#### EXERCISE PROMPT
Each line in the records that mentions the word "https" needs to be listed.

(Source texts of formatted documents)
- Opening Delimiter -
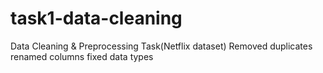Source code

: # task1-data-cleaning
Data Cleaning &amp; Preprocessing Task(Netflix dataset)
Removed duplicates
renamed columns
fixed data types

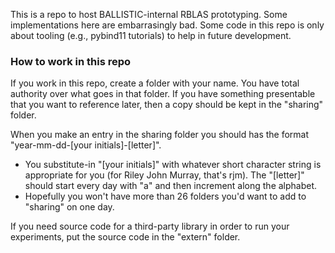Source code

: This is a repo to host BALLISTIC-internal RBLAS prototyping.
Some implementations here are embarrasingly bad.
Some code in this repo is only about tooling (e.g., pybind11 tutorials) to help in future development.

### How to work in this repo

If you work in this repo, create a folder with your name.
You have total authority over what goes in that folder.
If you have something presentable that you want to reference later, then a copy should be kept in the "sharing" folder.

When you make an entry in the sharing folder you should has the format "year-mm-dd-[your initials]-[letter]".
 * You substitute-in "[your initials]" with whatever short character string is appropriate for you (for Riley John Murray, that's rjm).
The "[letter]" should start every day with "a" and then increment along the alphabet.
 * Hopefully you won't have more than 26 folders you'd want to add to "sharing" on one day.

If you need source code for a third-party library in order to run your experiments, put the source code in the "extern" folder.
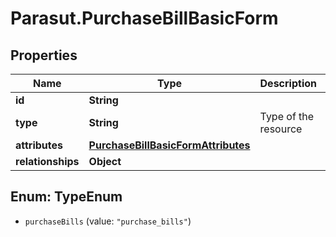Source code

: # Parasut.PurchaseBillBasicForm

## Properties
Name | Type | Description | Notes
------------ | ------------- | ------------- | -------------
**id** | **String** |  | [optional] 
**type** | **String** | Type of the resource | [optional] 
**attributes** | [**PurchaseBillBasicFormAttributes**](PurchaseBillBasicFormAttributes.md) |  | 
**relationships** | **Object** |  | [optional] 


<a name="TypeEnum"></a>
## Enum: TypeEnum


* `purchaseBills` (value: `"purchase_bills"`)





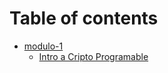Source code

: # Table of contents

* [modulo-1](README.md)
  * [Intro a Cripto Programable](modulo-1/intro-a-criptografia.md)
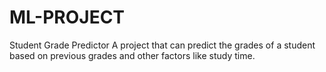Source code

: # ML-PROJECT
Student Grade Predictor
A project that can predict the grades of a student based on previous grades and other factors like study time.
- Closing Delimiter -
- Opening Delimiter -
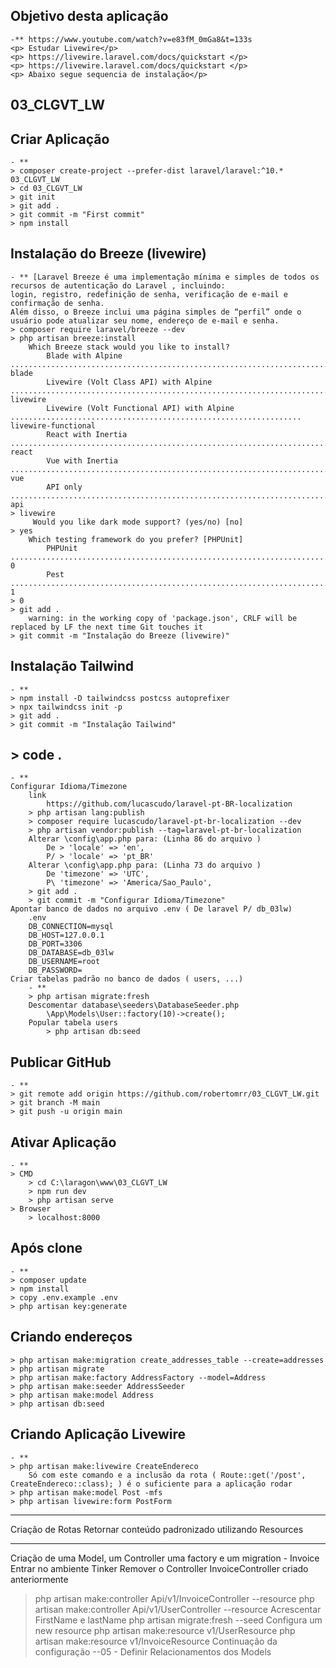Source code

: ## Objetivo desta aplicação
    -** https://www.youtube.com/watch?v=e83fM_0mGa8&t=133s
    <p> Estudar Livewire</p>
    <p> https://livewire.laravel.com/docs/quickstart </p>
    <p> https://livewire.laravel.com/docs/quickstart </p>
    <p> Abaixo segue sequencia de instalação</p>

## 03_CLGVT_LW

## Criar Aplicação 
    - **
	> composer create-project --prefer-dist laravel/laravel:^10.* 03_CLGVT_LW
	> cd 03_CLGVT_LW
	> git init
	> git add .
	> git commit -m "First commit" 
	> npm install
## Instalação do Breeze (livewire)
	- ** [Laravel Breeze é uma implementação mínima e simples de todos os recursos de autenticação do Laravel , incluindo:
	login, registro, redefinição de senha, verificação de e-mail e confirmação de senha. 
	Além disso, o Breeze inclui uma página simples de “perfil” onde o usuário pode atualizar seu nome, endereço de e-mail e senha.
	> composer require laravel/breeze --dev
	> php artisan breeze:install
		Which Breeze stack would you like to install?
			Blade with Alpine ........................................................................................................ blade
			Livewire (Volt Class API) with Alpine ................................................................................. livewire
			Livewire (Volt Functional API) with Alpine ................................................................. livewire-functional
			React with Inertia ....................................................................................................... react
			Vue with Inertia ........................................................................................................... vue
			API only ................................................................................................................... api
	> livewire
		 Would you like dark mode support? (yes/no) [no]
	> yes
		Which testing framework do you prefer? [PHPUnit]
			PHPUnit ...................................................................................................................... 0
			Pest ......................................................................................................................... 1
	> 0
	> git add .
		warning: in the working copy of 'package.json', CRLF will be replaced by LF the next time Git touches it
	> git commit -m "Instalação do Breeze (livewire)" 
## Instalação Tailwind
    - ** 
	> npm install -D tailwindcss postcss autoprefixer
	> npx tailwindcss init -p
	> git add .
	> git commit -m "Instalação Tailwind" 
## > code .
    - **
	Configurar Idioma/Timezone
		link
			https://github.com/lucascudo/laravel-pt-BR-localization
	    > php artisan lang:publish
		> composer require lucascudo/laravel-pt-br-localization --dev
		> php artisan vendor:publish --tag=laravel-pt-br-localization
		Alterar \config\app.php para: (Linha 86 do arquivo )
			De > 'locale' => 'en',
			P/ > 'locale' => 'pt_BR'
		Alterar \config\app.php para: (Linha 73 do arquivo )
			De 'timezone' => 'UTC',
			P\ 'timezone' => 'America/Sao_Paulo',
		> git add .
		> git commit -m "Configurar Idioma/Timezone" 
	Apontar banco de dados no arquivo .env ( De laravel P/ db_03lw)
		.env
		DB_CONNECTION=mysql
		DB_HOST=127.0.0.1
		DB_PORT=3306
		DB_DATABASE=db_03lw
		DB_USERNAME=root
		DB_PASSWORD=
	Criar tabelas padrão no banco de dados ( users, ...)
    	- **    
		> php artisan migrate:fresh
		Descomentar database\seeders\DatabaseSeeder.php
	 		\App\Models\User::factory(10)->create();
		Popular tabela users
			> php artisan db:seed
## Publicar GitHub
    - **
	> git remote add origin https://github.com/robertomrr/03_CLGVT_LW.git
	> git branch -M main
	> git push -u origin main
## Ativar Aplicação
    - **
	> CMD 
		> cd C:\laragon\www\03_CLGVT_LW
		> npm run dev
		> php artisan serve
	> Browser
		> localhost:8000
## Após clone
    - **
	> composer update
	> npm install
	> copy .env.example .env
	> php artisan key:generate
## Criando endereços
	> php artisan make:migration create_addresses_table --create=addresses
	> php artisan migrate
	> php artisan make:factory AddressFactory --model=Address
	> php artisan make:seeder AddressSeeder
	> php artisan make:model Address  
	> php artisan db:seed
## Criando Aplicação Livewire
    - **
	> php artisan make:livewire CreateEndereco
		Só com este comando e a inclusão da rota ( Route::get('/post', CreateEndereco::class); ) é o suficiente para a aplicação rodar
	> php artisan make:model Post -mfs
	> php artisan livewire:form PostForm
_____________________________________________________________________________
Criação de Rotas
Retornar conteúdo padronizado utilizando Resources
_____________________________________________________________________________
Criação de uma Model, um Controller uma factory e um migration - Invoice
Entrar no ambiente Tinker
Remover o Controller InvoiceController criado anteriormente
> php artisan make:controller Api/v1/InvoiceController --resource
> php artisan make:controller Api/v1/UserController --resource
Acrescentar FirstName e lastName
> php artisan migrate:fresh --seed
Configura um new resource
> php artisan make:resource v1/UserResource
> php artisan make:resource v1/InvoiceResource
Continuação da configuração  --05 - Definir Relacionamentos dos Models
- Closing Delimiter -
#### YOUR SOLUTION
    -** https://www.youtube.com/watch?v=e83fM_0mGa8&t=133s
    <p> https://livewire.laravel.com/docs/quickstart </p>
    <p> https://livewire.laravel.com/docs/quickstart </p>
			https://github.com/lucascudo/laravel-pt-BR-localization
	> git remote add origin https://github.com/robertomrr/03_CLGVT_LW.git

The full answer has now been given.